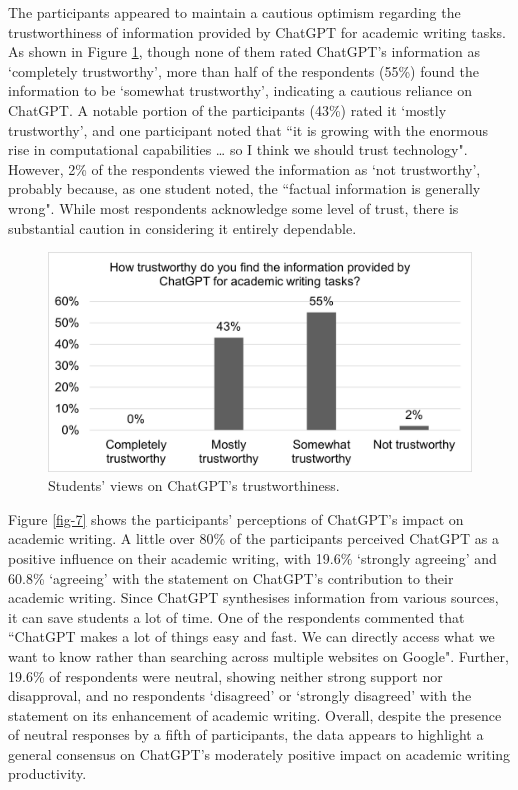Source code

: \documentclass[english]{textolivre}
\begin{document}
The participants appeared to maintain a cautious optimism regarding the trustworthiness of information provided by ChatGPT for academic writing tasks. As shown in Figure \ref{fig-6}, though none of them rated ChatGPT’s information as ‘completely trustworthy’, more than half of the respondents (55\%) found the information to be ‘somewhat trustworthy’, indicating a cautious reliance on ChatGPT. A notable portion of the participants (43\%) rated it ‘mostly trustworthy’, and one participant noted that ``it is growing with the enormous rise in computational capabilities … so I think we should trust technology". However, 2\% of the respondents viewed the information as ‘not trustworthy’, probably because, as one student noted, the ``factual information is generally wrong". While most respondents acknowledge some level of trust, there is substantial caution in considering it entirely dependable.

\begin{figure}[h!]
    \centering
    \begin{minipage}{0.80\linewidth}
    \includegraphics[width=\linewidth]{Imagens/FIGURA6.png}
    \caption{Students’ views on ChatGPT’s trustworthiness.}
    \label{fig-6}
    \end{minipage}
\end{figure}

Figure \ref{fig-7} shows the participants’ perceptions of ChatGPT’s impact on academic writing. A little over 80\% of the participants perceived ChatGPT as a positive influence on their academic writing, with 19.6\% ‘strongly agreeing’ and 60.8\% ‘agreeing’ with the statement on ChatGPT’s contribution to their academic writing. Since ChatGPT synthesises information from various sources, it can save students a lot of time. One of the respondents commented that ``ChatGPT makes a lot of things easy and fast. We can directly access what we want to know rather than searching across multiple websites on Google". Further, 19.6\% of respondents were neutral, showing neither strong support nor disapproval, and no respondents ‘disagreed’ or ‘strongly disagreed’ with the statement on its enhancement of academic writing. Overall, despite the presence of neutral responses by a fifth of participants, the data appears to highlight a general consensus on ChatGPT’s moderately positive impact on academic writing productivity.
\end{document}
○ ○ ○ ○ ○ ○ ○
* AIM OF THE EXERCISE: Return the full listing above exactly as written, and omit the pictures.

* RESULT:
Source code

: \documentclass[english]{textolivre}
\begin{document}
The participants appeared to maintain a cautious optimism regarding the trustworthiness of information provided by ChatGPT for academic writing tasks. As shown in Figure \ref{fig-6}, though none of them rated ChatGPT’s information as ‘completely trustworthy’, more than half of the respondents (55\%) found the information to be ‘somewhat trustworthy’, indicating a cautious reliance on ChatGPT. A notable portion of the participants (43\%) rated it ‘mostly trustworthy’, and one participant noted that ``it is growing with the enormous rise in computational capabilities … so I think we should trust technology". However, 2\% of the respondents viewed the information as ‘not trustworthy’, probably because, as one student noted, the ``factual information is generally wrong". While most respondents acknowledge some level of trust, there is substantial caution in considering it entirely dependable.

\begin{figure}[h!]
    \centering
    \begin{minipage}{0.80\linewidth}
    \includegraphics[width=\linewidth]{Imagens/FIGURA6.png}
    \caption{Students’ views on ChatGPT’s trustworthiness.}
    \label{fig-6}
    \end{minipage}
\end{figure}

Figure \ref{fig-7} shows the participants’ perceptions of ChatGPT’s impact on academic writing. A little over 80\% of the participants perceived ChatGPT as a positive influence on their academic writing, with 19.6\% ‘strongly agreeing’ and 60.8\% ‘agreeing’ with the statement on ChatGPT’s contribution to their academic writing. Since ChatGPT synthesises information from various sources, it can save students a lot of time. One of the respondents commented that ``ChatGPT makes a lot of things easy and fast. We can directly access what we want to know rather than searching across multiple websites on Google". Further, 19.6\% of respondents were neutral, showing neither strong support nor disapproval, and no respondents ‘disagreed’ or ‘strongly disagreed’ with the statement on its enhancement of academic writing. Overall, despite the presence of neutral responses by a fifth of participants, the data appears to highlight a general consensus on ChatGPT’s moderately positive impact on academic writing productivity.
\end{document}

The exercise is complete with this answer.